The Backdoor Roth IRA: How High Earners Get Around the Income Limits
Author
Priya Nair
Date Published

In 2024, single filers with modified adjusted gross income above $161,000 and married filers above $240,000 cannot contribute directly to a Roth IRA. The backdoor Roth is the workaround: contribute to a traditional IRA on a non-deductible basis (no income limit for contributions, only deductibility is income-limited), then convert that traditional IRA to a Roth. The IRS has never prohibited this sequence — it was a predictable consequence of the rules and is widely used by high-income earners and their advisors.
The mechanics: you contribute up to $7,000 ($8,000 if 50 or older) to a traditional IRA without taking a deduction. You then convert the balance to a Roth IRA. If the money sat in the traditional IRA briefly before conversion and earned minimal interest, the conversion is nearly entirely tax-free — you already paid income tax on the contribution, and the gain is negligible. The result: Roth IRA treatment (tax-free growth and withdrawals) for someone who earns too much to contribute directly.
The pro-rata rule — the trap that blindsides people
The pro-rata rule requires you to treat all your traditional IRA money as a single pool when calculating the taxable portion of any conversion. If you have $93,000 in a pre-tax traditional IRA from prior years and make a new $7,000 non-deductible contribution, your total IRA balance is $100,000. The non-deductible contribution represents 7% of the total. When you convert $7,000 to Roth, only 7% ($490) is tax-free; the remaining 93% ($6,510) is taxable at your ordinary income rate. The backdoor strategy fails if you have pre-tax traditional IRA funds.

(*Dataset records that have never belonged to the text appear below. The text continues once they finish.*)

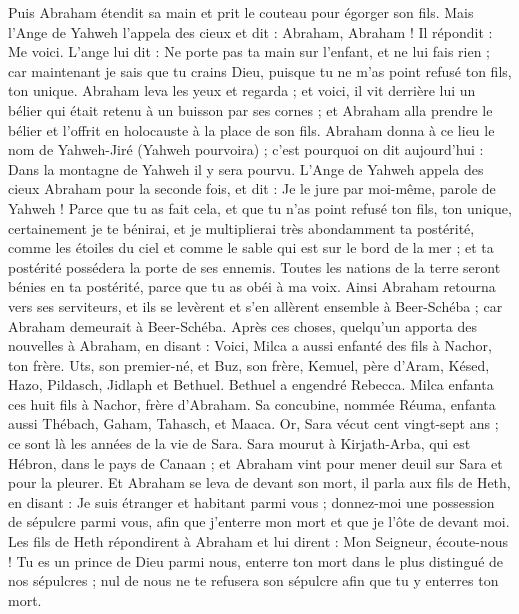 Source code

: \begin{multicols}{2}
Puis Abraham étendit sa main et prit le couteau pour égorger son fils.
Mais l'Ange de Yahweh l’appela des cieux et dit : Abraham, Abraham ! Il répondit : Me voici.
L’ange lui dit : Ne porte pas ta main sur l'enfant, et ne lui fais rien ; car maintenant je sais que tu crains Dieu, puisque tu ne m’as point refusé ton fils, ton unique.
Abraham leva les yeux et regarda ; et voici,  il vit derrière lui un bélier qui était retenu à un buisson par ses cornes ; et Abraham alla prendre le bélier et l'offrit en holocauste à la place de son fils.
Abraham donna à ce lieu le nom de Yahweh-Jiré (Yahweh pourvoira) ; c'est pourquoi on dit aujourd'hui : Dans la montagne de Yahweh il y sera pourvu.
L'Ange de Yahweh appela des cieux Abraham pour la seconde fois,
et dit : Je le jure par moi-même, parole de Yahweh ! Parce que tu as fait cela, et que tu n'as point refusé ton fils, ton unique,
certainement je te bénirai, et je multiplierai très abondamment ta postérité, comme les étoiles du ciel et comme le sable qui est sur le bord de la mer ; et ta postérité possédera la porte de ses ennemis.
Toutes les nations de la terre seront bénies en ta postérité, parce que tu as obéi à ma voix.
Ainsi Abraham retourna vers ses serviteurs, et ils se levèrent et s'en allèrent ensemble à Beer-Schéba ; car Abraham demeurait à Beer-Schéba.
Après ces choses, quelqu'un apporta des nouvelles à Abraham, en disant : Voici, Milca a aussi enfanté des fils à Nachor, ton frère.
Uts, son premier-né, et Buz, son frère, Kemuel, père d'Aram,
Késed, Hazo, Pildasch, Jidlaph et Bethuel.
Bethuel a engendré Rebecca. Milca enfanta ces huit fils à Nachor, frère d'Abraham.
Sa concubine, nommée Réuma, enfanta aussi Thébach, Gaham, Tahasch, et Maaca.
\VerseOne{}Or, Sara vécut cent vingt-sept ans ; ce sont là les années de la vie de Sara.
Sara mourut à Kirjath-Arba, qui est Hébron, dans le pays de Canaan ; et Abraham vint pour mener deuil sur Sara et pour la pleurer.
Et Abraham se leva de devant son mort, il parla aux fils de Heth, en disant :
Je suis étranger et habitant parmi vous ; donnez-moi une possession de sépulcre parmi vous, afin que j'enterre mon mort et que je l'ôte de devant moi.
Les fils de Heth répondirent à Abraham et lui dirent :
Mon Seigneur, écoute-nous ! Tu es un prince de Dieu parmi nous, enterre ton mort dans le plus distingué de nos sépulcres ; nul de nous ne te refusera son sépulcre afin que tu y enterres ton mort.

\end{multicols}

The standard solution for people with existing pre-tax IRA balances: roll those funds into a current employer's 401k, which removes them from the pro-rata calculation. 401k money isn't counted in the IRA pool for pro-rata purposes. If your employer's plan accepts rollover contributions (many do), moving your traditional IRA balance there before executing the backdoor conversion eliminates the pro-rata problem. Not all 401k plans allow rollovers in — verify with your plan administrator before relying on this.
The mega backdoor Roth — a larger strategy via 401k
Some 401k plans allow after-tax contributions beyond the standard pre-tax or Roth 401k limits. In 2024, the total 401k contribution limit (including employer match and after-tax contributions) is $69,000. If your pre-tax or Roth contributions max at $23,000 and your employer contributes $10,000, the remaining $36,000 cap can potentially be filled with after-tax non-Roth contributions. These after-tax contributions can then be converted to a Roth IRA — either in-service via an in-plan Roth conversion or upon leaving the employer — resulting in a much larger annual Roth contribution than the standard IRA limit allows.
The mega backdoor Roth is not available in most plans — it requires the plan to allow both after-tax contributions and in-service distributions or in-plan conversions. Large tech company plans (Amazon, Microsoft, Google, Meta) commonly offer this; many smaller employer plans do not. Check your Summary Plan Description or ask your HR/benefits team whether after-tax contributions and in-service Roth conversions are permitted before building this into your strategy.
Form 8606 — the paperwork that protects you
Every non-deductible traditional IRA contribution must be reported on Form 8606, filed with your federal tax return. This form tracks your cumulative non-deductible IRA basis — the after-tax money already in your IRAs. Without this record, the IRS has no way of knowing your contributions weren't deducted, and you risk being taxed again on conversion. Missing or unfiled 8606 forms are one of the most common errors in backdoor Roth execution, and fixing them after the fact requires amended returns.
The conversion itself also generates a Form 1099-R from the IRA custodian and needs to be reported on Form 8606 showing the taxable amount. If you convert promptly after contributing with minimal growth, the taxable portion should be very small — just the few dollars of interest earned in the window between contribution and conversion. Keeping the non-deductible contribution and the Roth conversion in the same tax year simplifies the reporting and reduces the risk of pro-rata complications from interim growth.